He’s been doing drive-through since then.

But it’s been a struggle.

“I almost shut it down,” Martinez said. “I owe a lot of money and I was worried about paying the rent. But David Hocker Inc. said, ‘Don’t worry. We want you to stay there.’ They helped me, but I still owe the rent. I hope God blesses me this weekend and people come out so I can pay it next week. Then I can breathe better.”

Ernesto’s opens Friday, May 22, like many other restaurants across Kentucky.

Dining rooms are now limited to 33% capacity by the state.

“I’m requiring reservations,” Martinez said. “I can get 20 to 25 people inside the restaurant and probably 30 on the patio. I hope people follow the rules or I could get shut down. I want everybody to be safe.”
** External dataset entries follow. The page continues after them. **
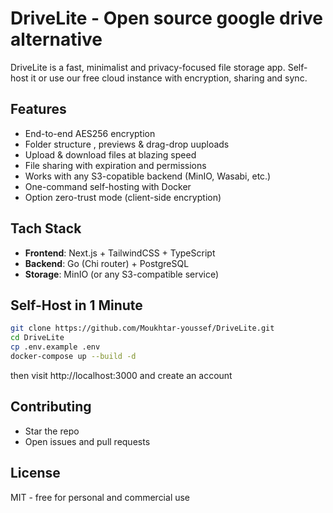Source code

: # DriveLite - Open source google drive alternative

DriveLite is a fast, minimalist and privacy-focused file storage app.
Self-host it or use our free cloud instance with encryption, sharing and sync.

## Features

- End-to-end AES256 encryption
- Folder structure , previews & drag-drop uuploads
- Upload & download files at blazing speed
- File sharing with expiration and permissions
- Works with any S3-copatible backend (MinIO, Wasabi, etc.)
- One-command self-hosting with Docker
- Option zero-trust mode (client-side encryption)

## Tach Stack

- **Frontend**: Next.js + TailwindCSS + TypeScript
- **Backend**: Go (Chi router) + PostgreSQL
- **Storage**: MinIO (or any S3-compatible service)

## Self-Host in 1 Minute

```bash
git clone https://github.com/Moukhtar-youssef/DriveLite.git
cd DriveLite
cp .env.example .env
docker-compose up --build -d
```

then visit http://localhost:3000 and create an account

## Contributing

- Star the repo
- Open issues and pull requests

## License

MIT - free for personal and commercial use

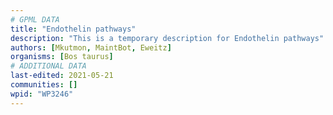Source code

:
 ```yaml
---
# GPML DATA
title: "Endothelin pathways"
description: "This is a temporary description for Endothelin pathways"
authors: [Mkutmon, MaintBot, Eweitz]
organisms: [Bos taurus]
# ADDITIONAL DATA
last-edited: 2021-05-21
communities: []
wpid: "WP3246"
---
```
Josh Whitely said he’s reopening IDK, a buffet restaurant in front of the Walmart on Kentucky 54, on Friday, May 22.

The state isn’t allowing people to go through buffets and put food on their plates yet.
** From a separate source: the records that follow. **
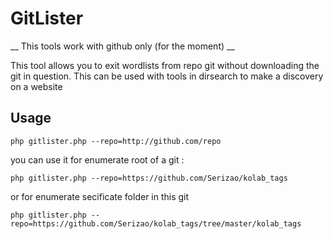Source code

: # GitLister

__ This tools work with github only (for the moment) __

This tool allows you to exit wordlists from repo git without downloading the git in question. This can be used with tools in dirsearch to make a discovery on a website

## Usage

```
php gitlister.php --repo=http://github.com/repo
```
 
 you can use it for enumerate root of a git :
 
 ```
 php gitlister.php --repo=https://github.com/Serizao/kolab_tags
 ```
 
 or for enumerate secificate folder in this git
 
 ```
 php gitlister.php --repo=https://github.com/Serizao/kolab_tags/tree/master/kolab_tags
 ```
But Whitely said, “We’re doing a new style of buffet. We’re calling ‘buffet at your table.’ It’s still all you can eat. But you tell us what you want and we’ll bring you a huge portion of meat and vegetables. I think it’s going to be really good. I’m excited about the change.”
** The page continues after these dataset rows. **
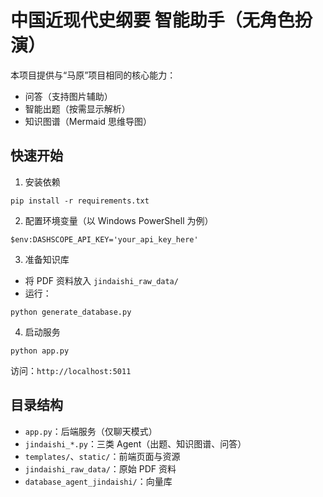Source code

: # 中国近现代史纲要 智能助手（无角色扮演）

本项目提供与“马原”项目相同的核心能力：
- 问答（支持图片辅助）
- 智能出题（按需显示解析）
- 知识图谱（Mermaid 思维导图）

## 快速开始

1) 安装依赖
```
pip install -r requirements.txt
```

2) 配置环境变量（以 Windows PowerShell 为例）
```
$env:DASHSCOPE_API_KEY='your_api_key_here'
```

3) 准备知识库
- 将 PDF 资料放入 `jindaishi_raw_data/`
- 运行：
```
python generate_database.py
```

4) 启动服务
```
python app.py
```
访问：`http://localhost:5011`

## 目录结构
- `app.py`：后端服务（仅聊天模式）
- `jindaishi_*.py`：三类 Agent（出题、知识图谱、问答）
- `templates/`、`static/`：前端页面与资源
- `jindaishi_raw_data/`：原始 PDF 资料
- `database_agent_jindaishi/`：向量库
He said he’ll be able to seat 50 at a time.

“It’ll be good to reopen,” Whitely said. “The restaurant has been closed the whole time.”

Moonlite Bar-B-Q Inn, home of another big buffet, is waiting until June 1 to reopen.

“Opening on a holiday weekend is a bad idea, I think,” Patrick Bosley said. “I don’t want to open with a tidal wave. I want to open softly.”

He said, “We’ll have menu service only when we open. We won’t have the buffet at this time. We plan on it later with cafeteria-style serving. We’ll have all our vegetables and desserts on the menu.”

Moonlite will be able to seat 116 people at 33% of capacity.

Bosley said curbside pickup and carryout were slow in the first three weeks the dining room was closed.

People getting more comfortable“But then people got more comfortable about going out and picking up food,” he said. “We’re breaking even now.”

Bosley said, “We had all this food in the walk-in when we heard on the news that we had to close at 5 p.m. That had to be paid for and there was no time to plan.”

He said, “Restaurants operate on a very slim margin. The challenge is not over. Restaurants may reopen to negative sales. We’ll lose some more restaurants in this town before it’s over.”

Getting enough supplies is a problem, Bosley said. “I ordered 18 cases of Boston butt and got two cases.”

He said, “We haven’t had a negative year in the more than 57 years my family has owned the restaurant. But we’ve had some lean years. We’re not sure what this year will be yet. But we’re going to stay here.”

Bosley said, “A lot of restaurants will have to raise prices. We’re going to try to keep ours the same.”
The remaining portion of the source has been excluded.